Complementary sexual styles
Barry McCarthy and his wife Emily talk about their own complementary sexual styles in their book Contemporary Male Sexuality, which you can read about.
But, the kind of complementary sexual styles I’m talking about is where your psychological strengths and weaknesses complement each other, to which you experience as “chemistry”.
For instance, let’s say a woman has seen one too many examples of toxic behavior coming from men who boast their male prowess, use it to mock and jeer at women who become attracted to their maleness (misogyny), and said woman has become cold, distant and unapproachable in her sexual and romantic quests. (At the extreme end, perhaps even repressive of her sexuality to the extent of vaginismus). Deep inside she may have attraction for others but she keeps her cards close to her chest.
The complementary sexual style here is one who feels energized by the reserved other in question. Especially if the reserved other leaves a trail of cookie crumbs, just enough for the other to project a world of sexual and romantic bliss.
One’s weakness (fear of being mocked by men) is complemented by the other’s strength (enthusiastic pursuit behaviors). It’s a lethally effective combination for pro-longed chemistry.

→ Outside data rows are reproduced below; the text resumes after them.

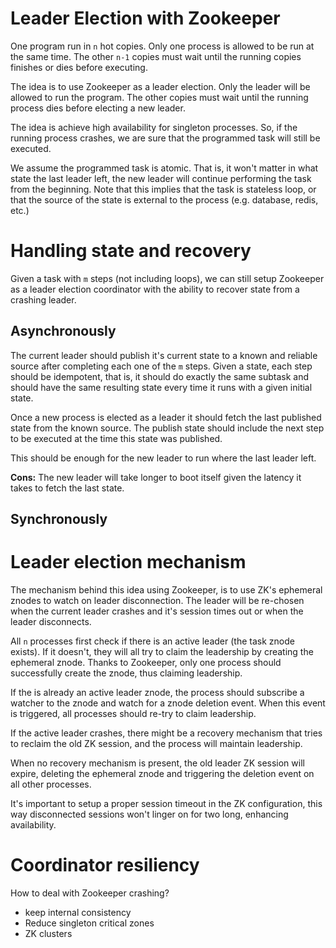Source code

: Leader Election with Zookeeper
===

One program run in `n` hot copies. Only one process is allowed to be run at the
same time. The other `n-1` copies must wait until the running copies finishes or
dies before executing.

The idea is to use Zookeeper as a leader election. Only the leader will be allowed
to run the program. The other copies must wait until the running process dies
before electing a new leader.

The idea is achieve high availability for singleton processes. So, if the running
process crashes, we are sure that the programmed task will still be executed.

We assume the programmed task is atomic. That is, it won't matter in what state
the last leader left, the new leader will continue performing the task from the
beginning. Note that this implies that the task is stateless loop, or that the
source of the state is external to the process (e.g. database, redis, etc.)

# Handling state and recovery

Given a task with `m` steps (not including loops), we can still setup Zookeeper
as a leader election coordinator with the ability to recover state from a crashing
leader.

## Asynchronously

The current leader should publish it's current state to a known and reliable
source after completing each one of the `m` steps. Given a state, each step
should be idempotent, that is, it should do exactly the same subtask and should
have the same resulting state every time it runs with a given initial state.

Once a new process is elected as a leader it should fetch the last published
state from the known source. The publish state should include the next step to
be executed at the time this state was published.

This should be enough for the new leader to run where the last leader left.

**Cons:** The new leader will take longer to boot itself given the latency
it takes to fetch the last state.


## Synchronously



# Leader election mechanism

The mechanism behind this idea using Zookeeper, is to use ZK's ephemeral znodes
to watch on leader disconnection. The leader will be re-chosen when the current
leader crashes and it's session times out or when the leader disconnects.

All `n` processes first check if there is an active leader (the task znode exists).
If it doesn't, they will all try to claim the leadership by creating the ephemeral
znode. Thanks to Zookeeper, only one process should successfully create the znode,
thus claiming leadership.

If the is already an active leader znode, the process should subscribe a watcher
to the znode and watch for a znode deletion event. When this event is triggered,
all processes should re-try to claim leadership.

If the active leader crashes, there might be a recovery mechanism that tries to
reclaim the old ZK session, and the process will maintain leadership.

When no recovery mechanism is present, the old leader ZK session will expire,
deleting the ephemeral znode and triggering the deletion event on all other processes.

It's important to setup a proper session timeout in the ZK configuration, this way
disconnected sessions won't linger on for two long, enhancing availability.

# Coordinator resiliency

How to deal with Zookeeper crashing?
- keep internal consistency
- Reduce singleton critical zones
- ZK clusters

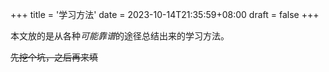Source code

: +++
title = '学习方法'
date = 2023-10-14T21:35:59+08:00
draft = false
+++

本文放的是从各种*可能靠谱*的途径总结出来的学习方法。

~~先挖个坑，之后再来填~~

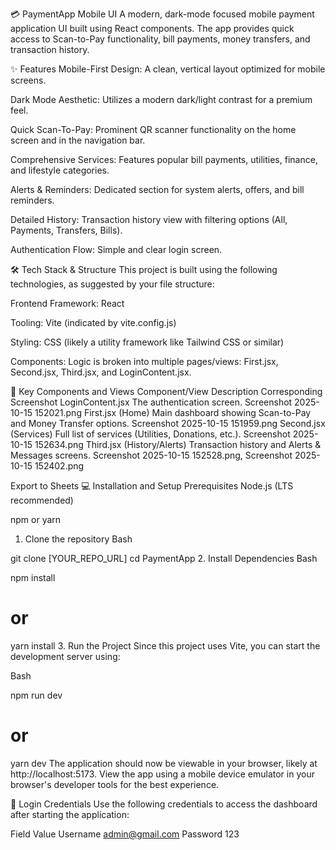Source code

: 💳 PaymentApp Mobile UI
A modern, dark-mode focused mobile payment application UI built using React components. The app provides quick access to Scan-to-Pay functionality, bill payments, money transfers, and transaction history.

✨ Features
Mobile-First Design: A clean, vertical layout optimized for mobile screens.

Dark Mode Aesthetic: Utilizes a modern dark/light contrast for a premium feel.

Quick Scan-To-Pay: Prominent QR scanner functionality on the home screen and in the navigation bar.

Comprehensive Services: Features popular bill payments, utilities, finance, and lifestyle categories.

Alerts & Reminders: Dedicated section for system alerts, offers, and bill reminders.

Detailed History: Transaction history view with filtering options (All, Payments, Transfers, Bills).

Authentication Flow: Simple and clear login screen.

🛠️ Tech Stack & Structure
This project is built using the following technologies, as suggested by your file structure:

Frontend Framework: React

Tooling: Vite (indicated by vite.config.js)

Styling: CSS (likely a utility framework like Tailwind CSS or similar)

Components: Logic is broken into multiple pages/views: First.jsx, Second.jsx, Third.jsx, and LoginContent.jsx.

📂 Key Components and Views
Component/View	Description	Corresponding Screenshot
LoginContent.jsx	The authentication screen.	Screenshot 2025-10-15 152021.png
First.jsx (Home)	Main dashboard showing Scan-to-Pay and Money Transfer options.	Screenshot 2025-10-15 151959.png
Second.jsx (Services)	Full list of services (Utilities, Donations, etc.).	Screenshot 2025-10-15 152634.png
Third.jsx (History/Alerts)	Transaction history and Alerts & Messages screens.	Screenshot 2025-10-15 152528.png, Screenshot 2025-10-15 152402.png

Export to Sheets
💻 Installation and Setup
Prerequisites
Node.js (LTS recommended)

npm or yarn

1. Clone the repository
Bash

git clone [YOUR_REPO_URL]
cd PaymentApp
2. Install Dependencies
Bash

npm install
# or
yarn install
3. Run the Project
Since this project uses Vite, you can start the development server using:

Bash

npm run dev
# or
yarn dev
The application should now be viewable in your browser, likely at http://localhost:5173. View the app using a mobile device emulator in your browser's developer tools for the best experience.

🔑 Login Credentials
Use the following credentials to access the dashboard after starting the application:

Field	Value
Username	admin@gmail.com
Password	123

If the affection is genuinely returned, they can have lengthy successful relationships, and if it’s not, and it’s mostly projection, then over time it will surely fizzle out.
Although, let’s not forget about the folks who border the edges of anti-social personality disorder in the name of pursuit that is in no way returned. But that’s rare.
Et vous? What about you? Can you name a self-reinforcing complementary sexual style? Basically anything can be eroticized, so get creative here!